Death Valley Tours (Day)
Visit one of the most unique landscapes on earth! Our Death Valley Tours (day) offer spectacular highlights of this desolate terrain.
Death Valley Day Tours
Death Valley Day Tour
Visit one of the most unique landscapes on earth! Our Death Valley Tours offer spectacular highlights of this desolate, rugged and impressive terrain. You will be amazed at the sheer size and astounding natural features in this desolate national treasure.
This journey takes you right to the heart of Death Valley. Breath taking photos opportunities at Dante’s View and Zabriskie point.
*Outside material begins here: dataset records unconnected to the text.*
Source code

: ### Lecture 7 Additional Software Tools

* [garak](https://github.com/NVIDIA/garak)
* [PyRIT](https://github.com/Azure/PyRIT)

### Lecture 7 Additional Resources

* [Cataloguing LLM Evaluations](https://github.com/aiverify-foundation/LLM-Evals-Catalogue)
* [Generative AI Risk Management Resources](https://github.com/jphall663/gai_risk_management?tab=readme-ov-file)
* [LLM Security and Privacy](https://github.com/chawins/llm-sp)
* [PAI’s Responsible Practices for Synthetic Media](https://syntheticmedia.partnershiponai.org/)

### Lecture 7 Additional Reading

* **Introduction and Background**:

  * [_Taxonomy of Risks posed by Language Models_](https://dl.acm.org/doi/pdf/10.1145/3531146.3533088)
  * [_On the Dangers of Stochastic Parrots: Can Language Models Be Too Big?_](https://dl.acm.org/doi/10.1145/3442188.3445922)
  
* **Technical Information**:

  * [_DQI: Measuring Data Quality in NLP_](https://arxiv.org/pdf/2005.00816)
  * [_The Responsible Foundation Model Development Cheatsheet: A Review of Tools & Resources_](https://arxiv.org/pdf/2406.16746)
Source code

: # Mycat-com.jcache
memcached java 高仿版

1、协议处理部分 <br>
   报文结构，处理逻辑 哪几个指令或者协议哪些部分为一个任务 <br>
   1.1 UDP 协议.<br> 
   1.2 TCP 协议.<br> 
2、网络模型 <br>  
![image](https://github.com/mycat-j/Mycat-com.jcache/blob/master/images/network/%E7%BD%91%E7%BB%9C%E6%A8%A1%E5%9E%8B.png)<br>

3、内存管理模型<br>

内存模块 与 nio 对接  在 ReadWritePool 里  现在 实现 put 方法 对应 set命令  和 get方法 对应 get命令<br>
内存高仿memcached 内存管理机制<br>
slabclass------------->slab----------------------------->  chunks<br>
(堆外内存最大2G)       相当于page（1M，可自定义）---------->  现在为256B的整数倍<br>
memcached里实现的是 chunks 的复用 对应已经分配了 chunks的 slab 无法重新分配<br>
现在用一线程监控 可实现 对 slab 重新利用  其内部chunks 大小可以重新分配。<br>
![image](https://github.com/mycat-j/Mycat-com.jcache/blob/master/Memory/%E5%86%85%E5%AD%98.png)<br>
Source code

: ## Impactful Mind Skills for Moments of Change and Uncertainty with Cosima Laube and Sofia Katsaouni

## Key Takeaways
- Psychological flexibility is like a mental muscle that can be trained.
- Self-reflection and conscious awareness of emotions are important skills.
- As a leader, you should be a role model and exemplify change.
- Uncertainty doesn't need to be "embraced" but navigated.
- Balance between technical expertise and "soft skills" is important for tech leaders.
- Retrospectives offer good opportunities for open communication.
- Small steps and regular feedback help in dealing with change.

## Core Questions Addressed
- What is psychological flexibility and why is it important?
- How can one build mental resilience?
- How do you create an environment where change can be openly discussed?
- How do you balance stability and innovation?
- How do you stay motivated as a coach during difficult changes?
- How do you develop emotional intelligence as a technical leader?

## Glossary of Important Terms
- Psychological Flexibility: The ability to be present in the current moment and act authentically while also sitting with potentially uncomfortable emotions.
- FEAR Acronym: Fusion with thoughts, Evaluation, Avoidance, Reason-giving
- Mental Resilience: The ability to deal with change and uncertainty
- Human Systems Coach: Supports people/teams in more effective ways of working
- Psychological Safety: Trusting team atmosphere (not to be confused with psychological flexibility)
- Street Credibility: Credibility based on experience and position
A stunning scenic drive through the Artist’s Pallet and of course a stop at Bad Water Basin-at 280 feet below sea level this is the lowest point in the Western Hemisphere! Take a walk out on the most protected salt flats on earth. Stop at Furnace Creek visitor center, the Devil’s Golf Course and browse the Death Valley gift shop heading back through the Mojave Desert in time for some good old fashioned Vegas nightlife!
Delicious packed lunch, beef, turkey or vegetarian. Park entry, transportation in modern and spacious SUV or Mini Bus. Expert Tour Guide. Lots of photo stops. Free hotel pick up and drop off from all major strip hotels.
This is a small group tour. Max group size 14.
Departs our Las Vegas at 8am arrives back in Las Vegas approx 6pm.
What can I expect on a tour of Death Valley?
Touring through one of the hottest places on Earth may seem daunting, but Bindlestiff Tours assures you that your experiences will be one of the most uniquely enjoyable day trips that you will ever have the opportunity to take. Our air-conditioned vans provide the ability to enjoy the scenery in comfort, and our informative guides will make sure that the stops at each point of interest will be both educational and filled with adventure, as you are given the opportunity to explore the landscape in your own way.
The tour starts from one of our convenient “pickup points” at local hotels in Las Vegas, where you will be greeted and checked in by your personal driver and tour-guide. When the entire group for the day has been assembled, the drive to Death Valley National Park begins. The drive itself is filled with commentary about what you can expect to experience in Death Valley, as well as some local history and information about the trip itself.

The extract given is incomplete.